Michael McMillan, the director of the American Language center in Rabat, recently came to talk to us in class. Michael first started out by asking us if any of us planned on working in the Arab World after graduation and what are our plans to do so. Before listening to his story I had imagined that a man like him who left the U.S to come live in Morocco probably had it all planned out from the beginning. However, as it turns out, it all just worked out coincidently for him to be in Morocco.

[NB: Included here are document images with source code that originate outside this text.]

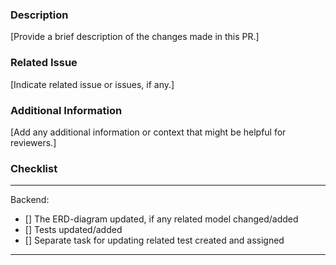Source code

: ### Description
[Provide a brief description of the changes made in this PR.]

### Related Issue
[Indicate related issue or issues, if any.]

### Additional Information
[Add any additional information or context that might be helpful for reviewers.]

### Checklist

---
Backend:
- [] The ERD-diagram updated, if any related model changed/added
- [] Tests updated/added  
- [] Separate task for updating related test created and assigned
---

Michael told us he had been doing urban planning for his whole life until he decided he will follow the career path he has always wanted since he was a kid, to be an English teacher. And it made me wonder that someone has to be incredibly passionate about something if they would change their life’s path mid career. What was even more interesting is that Michael actually has no knowledge of Arabic or French in Morocco despite the fact that he has been there for over a decade. He just simply decided he will not put the effort although he wished that he would. That to me was very surprising because despite the fact that I stayed in Morocco for six weeks as opposed to the years he stayed, I found it very hard to get by in the country and it was thanks to our Moroccan Darija class that I was able to get by.

Arabic is the official language in Morocco. The ministry of education in Morocco has given primary important to teaching Arabic, the official language and mother tongue of most Moroccans. French comes second because France is the first economic partner and the previous colonizer of Morocco, this fact makes the political and economic Moroccan elite influenced by the French culture along generations.

So it was interesting to listen to Michael tell us about the Increase in ALC enrollment across Morocco and across the years. This made me wonder about the Increasing role of English in the world and what role should it play in Morocco. Throughout my stay in Morocco, I have noticed that Moroccans rarely ever do they speak English. It is either Arabic or French. Could English become Morocco’s first foreign language? And will Morocco dispose the most visible sign of a colonial legacy?

Michael told us about his efforts to make ALC a safe place for Moroccans. He tries his best to make the center respect Moroccan culture to protect the students and also to prevent being accused of imposing American values and encouraging imperialism. He explained that he views himself as a guest. If he wants to make big changes he will go back to his country and make changes. One story he narrated is about two teachers who ordered a coffee in Ramadan and drank it in the teacher’s lounge. Many Moroccans in the center were displeased and complained because they felt their values were being disrespected very publicly. These are the type of things Michael tries to avoid. He’d rather be safe and sorry. It was all about the safety of the students.